Taxpayers could end up being on the hook for a very large bill.
Subsidies have been very much on the minds of lawmakers of late. The Obama administration failed in its bid to get Congress to withdraw the substantial subsidies we provide to the oil and gas industry. And the New York Times reports that “neither President Obama nor Republicans in Congress have voiced opposition to an expected $8.3 billion Energy Department guarantee to help the Southern Company, a utility giant, build nuclear reactors in Georgia.”
As long as the subject on the Hill is on subsidies, here’s one that might deserve some Congressional attention. This one comes in the guise of the Price-Anderson Act, a nice little monetary leg up from the federal government to the nuclear industry.
Insuring Against a Low-Probability, High-Risk Event
First some background and context. In 1953, as the United States began tooling up to put Dwight D. Eisenhower’s Atoms for Peace program into high gear, we ran into a glitch: insurance for nuclear power plants. (More on Atoms for Peace.) The need for insurance when the possibility of an accident lurks is well understood. How much such insurance costs is a generally a function of two factors: (i) the probability of an accident and (ii) the potential cost of an accident. The larger either of these factors is, the greater the exposure of an insurance company and so, generally speaking, the higher the premiums charged to the insured, and of course vice versa.

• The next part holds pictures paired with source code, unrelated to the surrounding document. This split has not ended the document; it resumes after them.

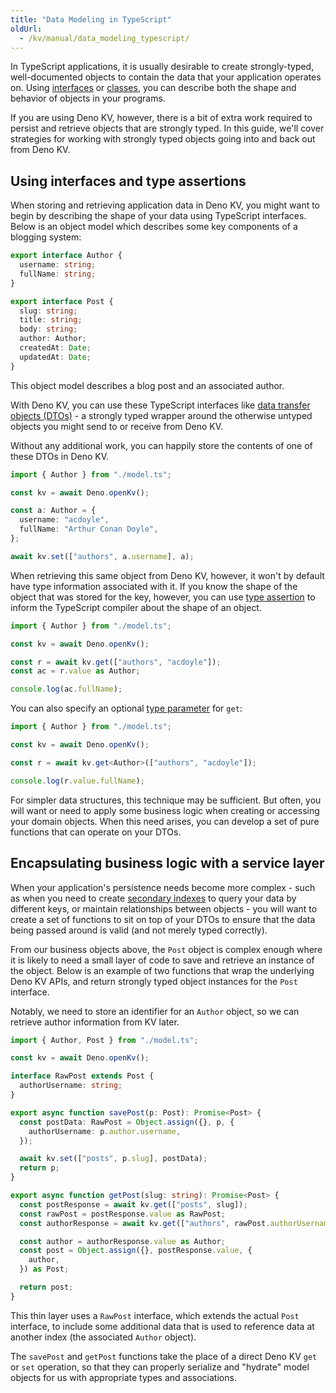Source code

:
 ```yaml
---
title: "Data Modeling in TypeScript"
oldUrl:
  - /kv/manual/data_modeling_typescript/
---
```


<deno-admonition></deno-admonition>

In TypeScript applications, it is usually desirable to create strongly-typed,
well-documented objects to contain the data that your application operates on.
Using [interfaces](https://www.typescriptlang.org/docs/handbook/2/objects.html)
or [classes](https://www.typescriptlang.org/docs/handbook/2/classes.html), you
can describe both the shape and behavior of objects in your programs.

If you are using Deno KV, however, there is a bit of extra work required to
persist and retrieve objects that are strongly typed. In this guide, we'll cover
strategies for working with strongly typed objects going into and back out from
Deno KV.

## Using interfaces and type assertions

When storing and retrieving application data in Deno KV, you might want to begin
by describing the shape of your data using TypeScript interfaces. Below is an
object model which describes some key components of a blogging system:

```ts title="model.ts"
export interface Author {
  username: string;
  fullName: string;
}

export interface Post {
  slug: string;
  title: string;
  body: string;
  author: Author;
  createdAt: Date;
  updatedAt: Date;
}
```

This object model describes a blog post and an associated author.

With Deno KV, you can use these TypeScript interfaces like
[data transfer objects (DTOs)](https://martinfowler.com/bliki/LocalDTO.html) - a
strongly typed wrapper around the otherwise untyped objects you might send to or
receive from Deno KV.

Without any additional work, you can happily store the contents of one of these
DTOs in Deno KV.

```ts
import { Author } from "./model.ts";

const kv = await Deno.openKv();

const a: Author = {
  username: "acdoyle",
  fullName: "Arthur Conan Doyle",
};

await kv.set(["authors", a.username], a);
```

When retrieving this same object from Deno KV, however, it won't by default have
type information associated with it. If you know the shape of the object that
was stored for the key, however, you can use
[type assertion](https://www.typescriptlang.org/docs/handbook/2/everyday-types.html#type-assertions)
to inform the TypeScript compiler about the shape of an object.

```ts
import { Author } from "./model.ts";

const kv = await Deno.openKv();

const r = await kv.get(["authors", "acdoyle"]);
const ac = r.value as Author;

console.log(ac.fullName);
```

You can also specify an optional
[type parameter](https://docs.deno.com/api/deno/~/Deno.Kv.prototype.get) for
`get`:

```ts
import { Author } from "./model.ts";

const kv = await Deno.openKv();

const r = await kv.get<Author>(["authors", "acdoyle"]);

console.log(r.value.fullName);
```

For simpler data structures, this technique may be sufficient. But often, you
will want or need to apply some business logic when creating or accessing your
domain objects. When this need arises, you can develop a set of pure functions
that can operate on your DTOs.

## Encapsulating business logic with a service layer

When your application's persistence needs become more complex - such as when you
need to create [secondary indexes](./secondary_indexes) to query your data by
different keys, or maintain relationships between objects - you will want to
create a set of functions to sit on top of your DTOs to ensure that the data
being passed around is valid (and not merely typed correctly).

From our business objects above, the `Post` object is complex enough where it is
likely to need a small layer of code to save and retrieve an instance of the
object. Below is an example of two functions that wrap the underlying Deno KV
APIs, and return strongly typed object instances for the `Post` interface.

Notably, we need to store an identifier for an `Author` object, so we can
retrieve author information from KV later.

```ts
import { Author, Post } from "./model.ts";

const kv = await Deno.openKv();

interface RawPost extends Post {
  authorUsername: string;
}

export async function savePost(p: Post): Promise<Post> {
  const postData: RawPost = Object.assign({}, p, {
    authorUsername: p.author.username,
  });

  await kv.set(["posts", p.slug], postData);
  return p;
}

export async function getPost(slug: string): Promise<Post> {
  const postResponse = await kv.get(["posts", slug]);
  const rawPost = postResponse.value as RawPost;
  const authorResponse = await kv.get(["authors", rawPost.authorUsername]);

  const author = authorResponse.value as Author;
  const post = Object.assign({}, postResponse.value, {
    author,
  }) as Post;

  return post;
}
```

This thin layer uses a `RawPost` interface, which extends the actual `Post`
interface, to include some additional data that is used to reference data at
another index (the associated `Author` object).

The `savePost` and `getPost` functions take the place of a direct Deno KV `get`
or `set` operation, so that they can properly serialize and "hydrate" model
objects for us with appropriate types and associations.

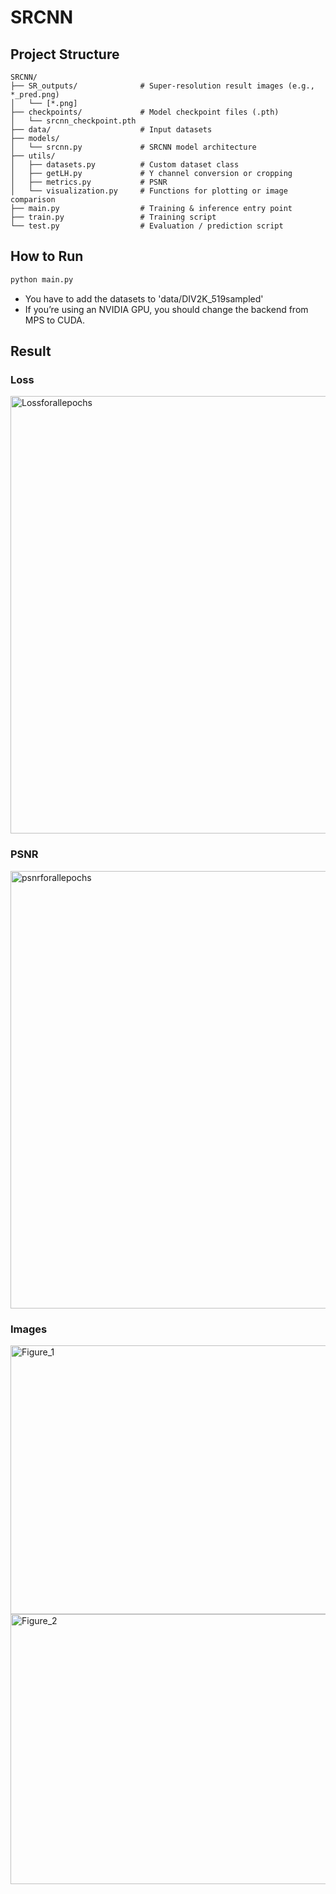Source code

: # SRCNN
## Project Structure
```
SRCNN/
├── SR_outputs/              # Super-resolution result images (e.g., *_pred.png)
│   └── [*.png]
├── checkpoints/             # Model checkpoint files (.pth)
│   └── srcnn_checkpoint.pth
├── data/                    # Input datasets
├── models/
│   └── srcnn.py             # SRCNN model architecture
├── utils/
│   ├── datasets.py          # Custom dataset class
│   ├── getLH.py             # Y channel conversion or cropping
│   ├── metrics.py           # PSNR
│   └── visualization.py     # Functions for plotting or image comparison
├── main.py                  # Training & inference entry point
├── train.py                 # Training script
└── test.py                  # Evaluation / prediction script
```

## How to Run
```bash
python main.py
```
* You have to add the datasets to 'data/DIV2K_519sampled'
* If you’re using an NVIDIA GPU, you should change the backend from MPS to CUDA.
  
## Result
### Loss
<img width="1000" height="700" alt="Lossforallepochs" src="https://github.com/user-attachments/assets/d2b26f8d-a124-4619-acd3-62aa0ae7f08a" />

### PSNR
<img width="1000" height="700" alt="psnrforallepochs" src="https://github.com/user-attachments/assets/66922c90-6a79-46e3-9e06-f3e92174d74e" />

### Images
<img width="1200" height="430" alt="Figure_1" src="https://github.com/user-attachments/assets/761d6958-ac0f-44cd-b5ee-f66e0c541a3a" />
<img width="1200" height="432" alt="Figure_2" src="https://github.com/user-attachments/assets/3fde3fb4-5b54-4e39-add3-8fec77241e03" />

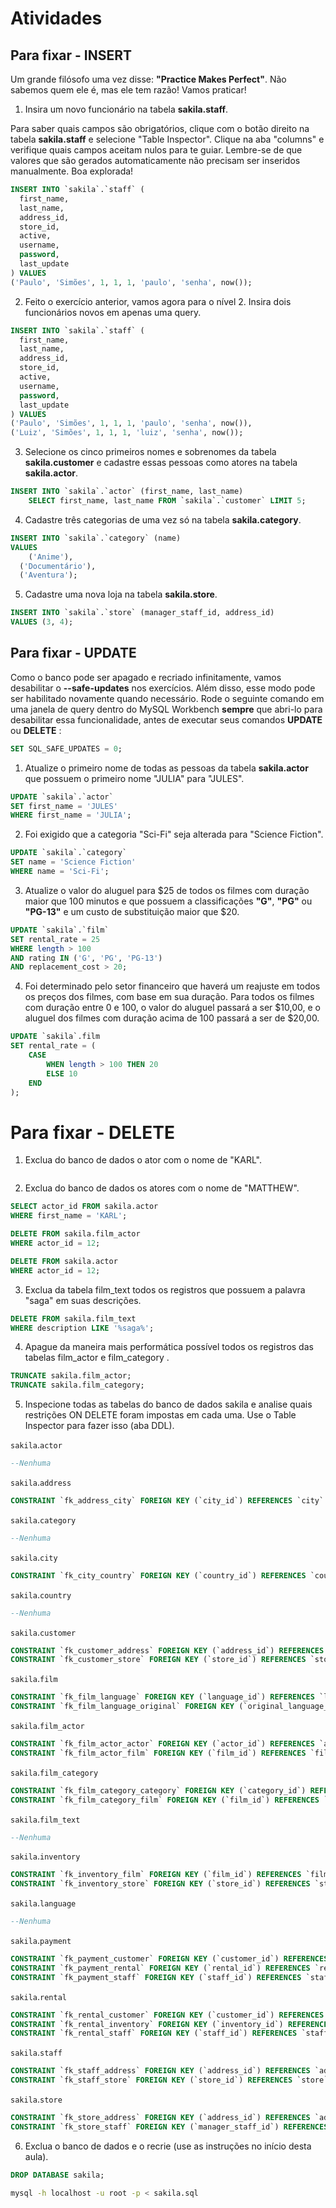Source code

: # Atividades

## Para fixar - INSERT

Um grande filósofo uma vez disse: **"Practice Makes Perfect"**. Não sabemos quem ele é, mas ele tem razão! Vamos praticar!

1. Insira um novo funcionário na tabela **sakila.staff**.

Para saber quais campos são obrigatórios, clique com o botão direito na tabela **sakila.staff** e selecione "Table Inspector". Clique na aba "columns" e verifique quais campos aceitam nulos para te guiar. Lembre-se de que valores que são gerados automaticamente não precisam ser inseridos manualmente. Boa explorada!

```sql
INSERT INTO `sakila`.`staff` (
  first_name,
  last_name,
  address_id,
  store_id,
  active,
  username,
  password,
  last_update
) VALUES
('Paulo', 'Simões', 1, 1, 1, 'paulo', 'senha', now());
```

2. Feito o exercício anterior, vamos agora para o nível 2. Insira dois funcionários novos em apenas uma query.

```sql
INSERT INTO `sakila`.`staff` (
  first_name,
  last_name,
  address_id,
  store_id,
  active,
  username,
  password,
  last_update
) VALUES
('Paulo', 'Simões', 1, 1, 1, 'paulo', 'senha', now()),
('Luiz', 'Simões', 1, 1, 1, 'luiz', 'senha', now());
```

3. Selecione os cinco primeiros nomes e sobrenomes da tabela **sakila.customer** e cadastre essas pessoas como atores na tabela **sakila.actor**.

```sql
INSERT INTO `sakila`.`actor` (first_name, last_name)
	SELECT first_name, last_name FROM `sakila`.`customer` LIMIT 5;
```

4. Cadastre três categorias de uma vez só na tabela **sakila.category**.

```sql
INSERT INTO `sakila`.`category` (name)
VALUES
	('Anime'),
  ('Documentário'),
  ('Aventura');
```

5. Cadastre uma nova loja na tabela **sakila.store**.

```sql
INSERT INTO `sakila`.`store` (manager_staff_id, address_id)
VALUES (3, 4);
```

## Para fixar - UPDATE

Como o banco pode ser apagado e recriado infinitamente, vamos desabilitar o **--safe-updates** nos exercícios. Além disso, esse modo pode ser habilitado novamente quando necessário. Rode o seguinte comando em uma janela de query dentro do MySQL Workbench **sempre** que abri-lo para desabilitar essa funcionalidade, antes de executar seus comandos **UPDATE** ou **DELETE** :

```sql
SET SQL_SAFE_UPDATES = 0;
```

1. Atualize o primeiro nome de todas as pessoas da tabela **sakila.actor** que possuem o primeiro nome "JULIA" para "JULES".

```sql
UPDATE `sakila`.`actor`
SET first_name = 'JULES'
WHERE first_name = 'JULIA';
```

2. Foi exigido que a categoria "Sci-Fi" seja alterada para "Science Fiction".

```sql
UPDATE `sakila`.`category`
SET name = 'Science Fiction'
WHERE name = 'Sci-Fi';
```

3. Atualize o valor do aluguel para $25 de todos os filmes com duração maior que 100 minutos e que possuem a classificações **"G"**, **"PG"** ou **"PG-13"** e um custo de substituição maior que $20.

```sql
UPDATE `sakila`.`film`
SET rental_rate = 25
WHERE length > 100
AND rating IN ('G', 'PG', 'PG-13')
AND replacement_cost > 20;
```

4. Foi determinado pelo setor financeiro que haverá um reajuste em todos os preços dos filmes, com base em sua duração. Para todos os filmes com duração entre 0 e 100, o valor do aluguel passará a ser $10,00, e o aluguel dos filmes com duração acima de 100 passará a ser de $20,00.

```sql
UPDATE `sakila`.film
SET rental_rate = (
	CASE
		WHEN length > 100 THEN 20
		ELSE 10
	END
);
```

# Para fixar - DELETE

1. Exclua do banco de dados o ator com o nome de "KARL".

```sql

```

2. Exclua do banco de dados os atores com o nome de "MATTHEW".

```sql
SELECT actor_id FROM sakila.actor
WHERE first_name = 'KARL';

DELETE FROM sakila.film_actor
WHERE actor_id = 12;

DELETE FROM sakila.actor
WHERE actor_id = 12;
```

3. Exclua da tabela film_text todos os registros que possuem a palavra "saga" em suas descrições.

```sql
DELETE FROM sakila.film_text
WHERE description LIKE '%saga%';
```

4. Apague da maneira mais performática possível todos os registros das tabelas film_actor e film_category .

```sql
TRUNCATE sakila.film_actor;
TRUNCATE sakila.film_category;
```

5. Inspecione todas as tabelas do banco de dados sakila e analise quais restrições ON DELETE foram impostas em cada uma. Use o Table Inspector para fazer isso (aba DDL).

`sakila`.`actor`
```sql
--Nenhuma
```

`sakila`.`address`
```sql
CONSTRAINT `fk_address_city` FOREIGN KEY (`city_id`) REFERENCES `city` (`city_id`) ON DELETE RESTRICT ON UPDATE CASCADE
```

`sakila`.`category`
```sql
--Nenhuma
```

`sakila`.`city`
```sql
CONSTRAINT `fk_city_country` FOREIGN KEY (`country_id`) REFERENCES `country` (`country_id`) ON DELETE RESTRICT ON UPDATE CASCADE
```

`sakila`.`country`
```sql
--Nenhuma
```

`sakila`.`customer`
```sql
CONSTRAINT `fk_customer_address` FOREIGN KEY (`address_id`) REFERENCES `address` (`address_id`) ON DELETE RESTRICT ON UPDATE CASCADE,
CONSTRAINT `fk_customer_store` FOREIGN KEY (`store_id`) REFERENCES `store` (`store_id`) ON DELETE RESTRICT ON UPDATE CASCADE
```

`sakila`.`film`
```sql
CONSTRAINT `fk_film_language` FOREIGN KEY (`language_id`) REFERENCES `language` (`language_id`) ON DELETE RESTRICT ON UPDATE CASCADE,
CONSTRAINT `fk_film_language_original` FOREIGN KEY (`original_language_id`) REFERENCES `language` (`language_id`) ON DELETE RESTRICT ON UPDATE CASCADE
```

`sakila`.`film_actor`
```sql
CONSTRAINT `fk_film_actor_actor` FOREIGN KEY (`actor_id`) REFERENCES `actor` (`actor_id`) ON DELETE RESTRICT ON UPDATE CASCADE,
CONSTRAINT `fk_film_actor_film` FOREIGN KEY (`film_id`) REFERENCES `film` (`film_id`) ON DELETE RESTRICT ON UPDATE CASCADE
```

`sakila`.`film_category`
```sql
CONSTRAINT `fk_film_category_category` FOREIGN KEY (`category_id`) REFERENCES `category` (`category_id`) ON DELETE RESTRICT ON UPDATE CASCADE,
CONSTRAINT `fk_film_category_film` FOREIGN KEY (`film_id`) REFERENCES `film` (`film_id`) ON DELETE RESTRICT ON UPDATE CASCADE
```

`sakila`.`film_text`
```sql
--Nenhuma
```

`sakila`.`inventory`
```sql
CONSTRAINT `fk_inventory_film` FOREIGN KEY (`film_id`) REFERENCES `film` (`film_id`) ON DELETE RESTRICT ON UPDATE CASCADE,
CONSTRAINT `fk_inventory_store` FOREIGN KEY (`store_id`) REFERENCES `store` (`store_id`) ON DELETE RESTRICT ON UPDATE CASCADE
```

`sakila`.`language`
```sql
--Nenhuma
```

`sakila`.`payment`
```sql
CONSTRAINT `fk_payment_customer` FOREIGN KEY (`customer_id`) REFERENCES `customer` (`customer_id`) ON DELETE RESTRICT ON UPDATE CASCADE,
CONSTRAINT `fk_payment_rental` FOREIGN KEY (`rental_id`) REFERENCES `rental` (`rental_id`) ON DELETE SET NULL ON UPDATE CASCADE,
CONSTRAINT `fk_payment_staff` FOREIGN KEY (`staff_id`) REFERENCES `staff` (`staff_id`) ON DELETE RESTRICT ON UPDATE CASCADE
```

`sakila`.`rental`
```sql
CONSTRAINT `fk_rental_customer` FOREIGN KEY (`customer_id`) REFERENCES `customer` (`customer_id`) ON DELETE RESTRICT ON UPDATE CASCADE,
CONSTRAINT `fk_rental_inventory` FOREIGN KEY (`inventory_id`) REFERENCES `inventory` (`inventory_id`) ON DELETE RESTRICT ON UPDATE CASCADE,
CONSTRAINT `fk_rental_staff` FOREIGN KEY (`staff_id`) REFERENCES `staff` (`staff_id`) ON DELETE RESTRICT ON UPDATE CASCADE
```

`sakila`.`staff`
```sql
CONSTRAINT `fk_staff_address` FOREIGN KEY (`address_id`) REFERENCES `address` (`address_id`) ON DELETE RESTRICT ON UPDATE CASCADE,
CONSTRAINT `fk_staff_store` FOREIGN KEY (`store_id`) REFERENCES `store` (`store_id`) ON DELETE RESTRICT ON UPDATE CASCADE
```

`sakila`.`store`
```sql
CONSTRAINT `fk_store_address` FOREIGN KEY (`address_id`) REFERENCES `address` (`address_id`) ON DELETE RESTRICT ON UPDATE CASCADE,
CONSTRAINT `fk_store_staff` FOREIGN KEY (`manager_staff_id`) REFERENCES `staff` (`staff_id`) ON DELETE RESTRICT ON UPDATE CASCADE
```

6. Exclua o banco de dados e o recrie (use as instruções no início desta aula).

```sql
DROP DATABASE sakila;
```

```bash
mysql -h localhost -u root -p < sakila.sql
```
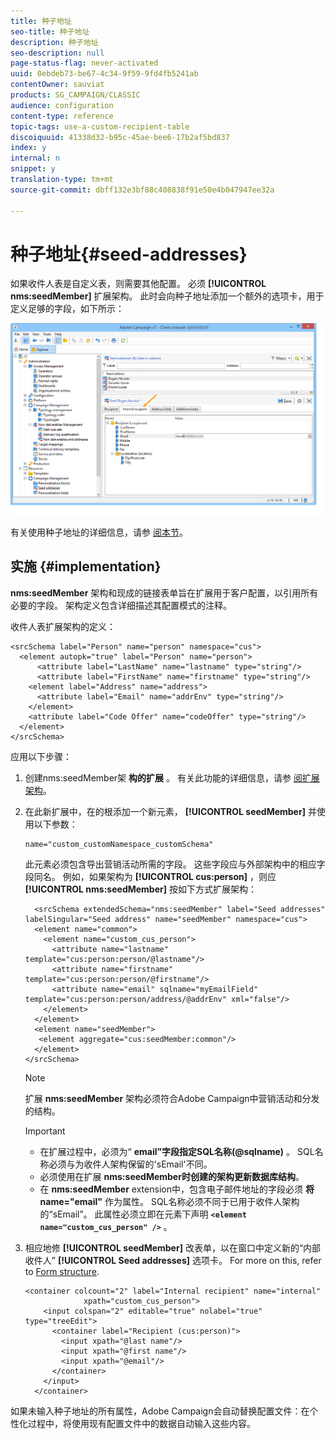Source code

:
 ```yaml
---
title: 种子地址
seo-title: 种子地址
description: 种子地址
seo-description: null
page-status-flag: never-activated
uuid: 0ebdeb73-be67-4c34-9f59-9fd4fb5241ab
contentOwner: sauviat
products: SG_CAMPAIGN/CLASSIC
audience: configuration
content-type: reference
topic-tags: use-a-custom-recipient-table
discoiquuid: 41338d32-b95c-45ae-bee6-17b2af5bd837
index: y
internal: n
snippet: y
translation-type: tm+mt
source-git-commit: dbff132e3bf88c408838f91e50e4b047947ee32a

---
```



# 种子地址{#seed-addresses}

如果收件人表是自定义表，则需要其他配置。 必须 **[!UICONTROL nms:seedMember]** 扩展架构。 此时会向种子地址添加一个额外的选项卡，用于定义足够的字段，如下所示：

![](assets/s_ncs_user_seedlist_new_tab.png)

有关使用种子地址的详细信息，请参 [阅本节](../../delivery/using/about-seed-addresses.md)。

## 实施 {#implementation}

**nms:seedMember** 架构和现成的链接表单旨在扩展用于客户配置，以引用所有必要的字段。 架构定义包含详细描述其配置模式的注释。

收件人表扩展架构的定义：

```
<srcSchema label="Person" name="person" namespace="cus">
  <element autopk="true" label="Person" name="person">
      <attribute label="LastName" name="lastname" type="string"/>
      <attribute label="FirstName" name="firstname" type="string"/>
    <element label="Address" name="address">
      <attribute label="Email" name="addrEnv" type="string"/>
    </element>
    <attribute label="Code Offer" name="codeOffer" type="string"/>
  </element>
</srcSchema>
```

应用以下步骤：

1. 创建nms:seedMember架 **构的扩展** 。 有关此功能的详细信息，请参 [阅扩展架构](../../configuration/using/extending-a-schema.md)。
1. 在此新扩展中，在的根添加一个新元素， **[!UICONTROL seedMember]** 并使用以下参数：

   ```
   name="custom_customNamespace_customSchema"
   ```

   此元素必须包含导出营销活动所需的字段。 这些字段应与外部架构中的相应字段同名。 例如，如果架构为 **[!UICONTROL cus:person]** ，则应 **[!UICONTROL nms:seedMember]** 按如下方式扩展架构：

   ```
     <srcSchema extendedSchema="nms:seedMember" label="Seed addresses" labelSingular="Seed address" name="seedMember" namespace="cus">
     <element name="common">
       <element name="custom_cus_person">
         <attribute name="lastname" template="cus:person:person/@lastname"/>
         <attribute name="firstname" template="cus:person:person/@firstname"/>
         <attribute name="email" sqlname="myEmailField" template="cus:person:person/address/@addrEnv" xml="false"/>
       </element>
     </element>
     <element name="seedMember">
      <element aggregate="cus:seedMember:common"/>
     </element>
   </srcSchema>
   ```

   >[!NOTE]
   >
   >扩展 **nms:seedMember** 架构必须符合Adobe Campaign中营销活动和分发的结构。

   >[!IMPORTANT]
   >
   >
   >    
   >    
   >    * 在扩展过程中，必须为“ **email”字段指定SQL名称(@sqlname)** 。 SQL名称必须与为收件人架构保留的&#39;sEmail&#39;不同。
   >    * 必须使用在扩展 **nms:seedMember时创建的架构更新数据库结构**。
   >    * 在 **nms:seedMember** extension中，包含电子邮件地址的字段必须 **将name=&quot;email&quot;** 作为属性。 SQL名称必须不同于已用于收件人架构的“sEmail”。 此属性必须立即在元素下声明 **`<element name="custom_cus_person" />`** 。


1. 相应地修 **[!UICONTROL seedMember]** 改表单，以在窗口中定义新的“内部收件人” **[!UICONTROL Seed addresses]** 选项卡。 For more on this, refer to [Form structure](../../configuration/using/form-structure.md).

   ```
   <container colcount="2" label="Internal recipient" name="internal"
                xpath="custom_cus_person">
       <input colspan="2" editable="true" nolabel="true" type="treeEdit">
         <container label="Recipient (cus:person)">
           <input xpath="@last name"/>
           <input xpath="@first name"/>
           <input xpath="@email"/>
         </container>
       </input>
     </container>
   ```

如果未输入种子地址的所有属性，Adobe Campaign会自动替换配置文件：在个性化过程中，将使用现有配置文件中的数据自动输入这些内容。
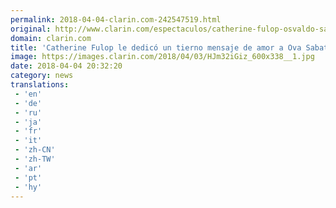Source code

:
 ```yaml
---
permalink: 2018-04-04-clarin.com-242547519.html
original: http://www.clarin.com/espectaculos/catherine-fulop-osvaldo-sabatini-celebraron-decadas-matrimonio_0_SkvursfjG.html
domain: clarin.com
title: 'Catherine Fulop le dedicó un tierno mensaje de amor a Ova Sabatini'
image: https://images.clarin.com/2018/04/03/HJm32iGiz_600x338__1.jpg
date: 2018-04-04 20:32:20
category: news
translations: 
 - 'en'
 - 'de'
 - 'ru'
 - 'ja'
 - 'fr'
 - 'it'
 - 'zh-CN'
 - 'zh-TW'
 - 'ar'
 - 'pt'
 - 'hy'
---
```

But what happens to insurance costs when one factor argues for a low premium and the other a high one, as when the probability of a nuclear accident is very low but the potential cost of one is very, very high? Such a scenario can be especially problematic if the potential payout following a disaster could be so astronomically high that it could bankrupt the insurance company. Under such circumstances insurance companies might decide not to take on the risk even if the probability is extremely low.
This is a classic problem in risk management: dealing with a low-probability, high-risk event. And this was the dilemma facing the nuclear industry in the 1950s. Insurance companies were unwilling to take on the uncertainty and risks surrounding the new nuclear technology. So along came the federal government to the rescue with the Price-Anderson Act, first passed in 1957 and most recently reauthorized by the Energy Policy Act of 2005, which updated and extended its provisions out to 2025, its longest extension to date.
How Price-Anderson Works
The basic idea behind Price-Anderson is to encourage private investment in commercial nuclear plants by limiting plant owners’ liability in the case of an accident. The way it works is that nuclear power plant owners “pay a premium each year for $375 million in private insurance for offsite liability coverage for each reactor unit.” In the event of damages exceeding this amount, the law provides a second larger pool of self-funded insurance where each and every licensed plant would be assessed a prorated share of the damages up to a specified total. That total is currently set at $111.9 million for each plant. Currently, there are 104 licensees, which bring the total pool of industry funds available to cover an accident to about $12 billion. If damages exceed $12 billion, compensation remedies revert to Congress.
Is $12 Billion Enough?
To the industry’s credit, there have been only two serious nuclear accidents in the United States [pdf]: the partial meltdown of the Fermi 1 reactor in Michigan in 1966 (which gave us the term “China syndrome”) and the infamous Three Mile Island accident in Pennsylvania in 1979, whose cleanup costs totaled about $1 billion — an amount well under the current Price-Anderson cap.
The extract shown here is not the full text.